1982 yılının yaz aylarında Siverek’ten bana ulaştırılan teyp kasetini gözlerim kapalı dinliyordum. Annemin ağzından çıkan her söz, her kelime bir çivi gibi beynime çakılıyordu. Annem otomatiğe bağlanmışçasına durmadan habire konuşuyordu:

“Evet, oğlum, işte böyle… Necmettin abinin yakalanma haberi kuş kanadında memleketin dört bir yanına yayıldı. Dost-düşman herkes duydu Necmettin abinin yakalandığını! Kötü haber bu, hiç gizli kalır mı kapalı kapıların ardında, hiç saklı tutulur mu otuz iki dişin arasında? Haberi alanlardan kimi kahrından yataklara düştü, kimi sevinçten dört köşe oldu oğlum! Sevinçten ellerini ovuşturan da oldu, gözyaşlarını içine akıtanlar da! Dostlar üzülüp kahrolurken, soysuzlar sevindi içten içe halimize oğlum!

Anlayacağın Necmettin abinin yakalanmasıyla ilgili herkes içinden geçenleri, hissettiklerini dile getirdi. Kimi ‘Necmettin gibi tecrübeli bir insan kendini nasıl bu kadar ucuza ele verebilir’ derken, kimi de, ‘su testisi suyolunda kırılır’ diyerek hangi tarafın tarafı olduğunu ortaya koydu. Uzun lafın kısası, Necmettin abin için içten içe yananlar, onun için kendini yiyip bitirirken, bazıları da, ‘Aman bize ne, akıllı dursaydı da bunlar başına gelmeseydi!’ diyerek içimizdeki acıyı daha da çoğalttılar. Samimiyetten uzak namertler seviyesiz konuşmalarıyla içimize zehir akıtırken, iyi insanlar güzel bir-iki sözle de olsa bir kale duvarı gibi arkamızda durarak bize güç ve moral vermeye çalıştılar. Kötüler, ‘Necmettin’in işi çok zor, kurtulması mümkün değil’ diyerek yaramıza tuz biber basarken, yüreği bizimle atan iyi insanlar bize umut vermeye devam ettiler. İnsanlıktan nasibini almayanlar söyledikleriyle yaramızı deşerken, dar günün dostları metin olmamız için yanımızda oldular.
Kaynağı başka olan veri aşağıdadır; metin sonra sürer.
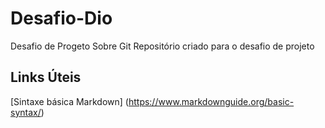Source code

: # Desafio-Dio
Desafio de Progeto Sobre Git
Repositório criado para o desafio de projeto

## Links Úteis 
[Sintaxe básica Markdown] (https://www.markdownguide.org/basic-syntax/)
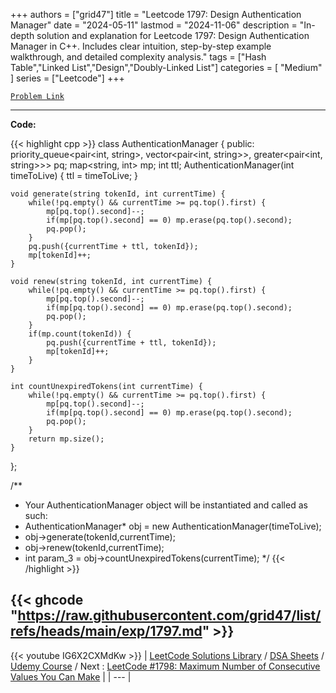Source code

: 
+++
authors = ["grid47"]
title = "Leetcode 1797: Design Authentication Manager"
date = "2024-05-11"
lastmod = "2024-11-06"
description = "In-depth solution and explanation for Leetcode 1797: Design Authentication Manager in C++. Includes clear intuition, step-by-step example walkthrough, and detailed complexity analysis."
tags = ["Hash Table","Linked List","Design","Doubly-Linked List"]
categories = [
    "Medium"
]
series = ["Leetcode"]
+++



[`Problem Link`](https://leetcode.com/problems/design-authentication-manager/description/)

---
**Code:**

{{< highlight cpp >}}
class AuthenticationManager {
public:
    priority_queue<pair<int, string>, vector<pair<int, string>>, greater<pair<int, string>>> pq;
    map<string, int> mp;
    int ttl;
    AuthenticationManager(int timeToLive) {
        ttl = timeToLive;
    }
    
    void generate(string tokenId, int currentTime) {
        while(!pq.empty() && currentTime >= pq.top().first) {
            mp[pq.top().second]--;
            if(mp[pq.top().second] == 0) mp.erase(pq.top().second);
            pq.pop();
        }
        pq.push({currentTime + ttl, tokenId});
        mp[tokenId]++;
    }
    
    void renew(string tokenId, int currentTime) {
        while(!pq.empty() && currentTime >= pq.top().first) {
            mp[pq.top().second]--;
            if(mp[pq.top().second] == 0) mp.erase(pq.top().second);
            pq.pop();
        }
        if(mp.count(tokenId)) {
            pq.push({currentTime + ttl, tokenId});            
            mp[tokenId]++;
        }
    }
    
    int countUnexpiredTokens(int currentTime) {
        while(!pq.empty() && currentTime >= pq.top().first) {
            mp[pq.top().second]--;
            if(mp[pq.top().second] == 0) mp.erase(pq.top().second);
            pq.pop();
        }
        return mp.size();
    }
};

/**
 * Your AuthenticationManager object will be instantiated and called as such:
 * AuthenticationManager* obj = new AuthenticationManager(timeToLive);
 * obj->generate(tokenId,currentTime);
 * obj->renew(tokenId,currentTime);
 * int param_3 = obj->countUnexpiredTokens(currentTime);
 */
{{< /highlight >}}

{{< ghcode "https://raw.githubusercontent.com/grid47/list/refs/heads/main/exp/1797.md" >}}
---
{{< youtube IG6X2CXMdKw >}}
| [LeetCode Solutions Library](https://grid47.xyz/leetcode/) / [DSA Sheets](https://grid47.xyz/sheets/) / [Udemy Course](https://grid47.xyz/courses/) / Next : [LeetCode #1798: Maximum Number of Consecutive Values You Can Make](https://grid47.xyz/posts/leetcode-1798-maximum-number-of-consecutive-values-you-can-make-solution/) |
| --- |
Bu kötü günlerimizde iyi insanların sayısı ne yazık ki kötü insanların sayısının hep gerisinde kaldı oğlum! İyi insanlar bozulan, dibe vuran moralimizi onarırken, kötüler moralimizi bozmak için ellerinden geleni yapmaktan geri kalmadılar. Demem o ki oğlum, herkes kendi penceresinden baktı meseleye ve herkes kendine göre yorumladı Necmettin abinin yakalanmasını.

Kadir oğlum, Necmettin abinin yurtdışından Diyarbakır’a neden döndüğünü, Diyarbakır’da ne aradığını, onun geleceğinden kimlerin haberi olduğunu, Diyarbakır’a ayak basar basmaz devletin bundan nasıl haberdar olduğunu, bu ve buna benzer soruların cevabını maalesef kimse bilmiyor buralarda. Bu konuda herkes sağdan soldan duyduklarını birbirine aktarmakla yetiniyor. Bazılarına göre güya Cemile yengen Necmettin’e haber göndermiş, ‘Çocuğumuz çok hasta, hemen gel’ demiş. Kimileri ‘Necmettin’in Türkiye’de halletmesi gereken çok önemli işleri vardı, onun için geldi’, kimileri de daha farklı şeyler söyleyerek meseleye açıklık getirmeye çalıştı. Anlayacağın herkes kendine göre bir şeyler uydurdu.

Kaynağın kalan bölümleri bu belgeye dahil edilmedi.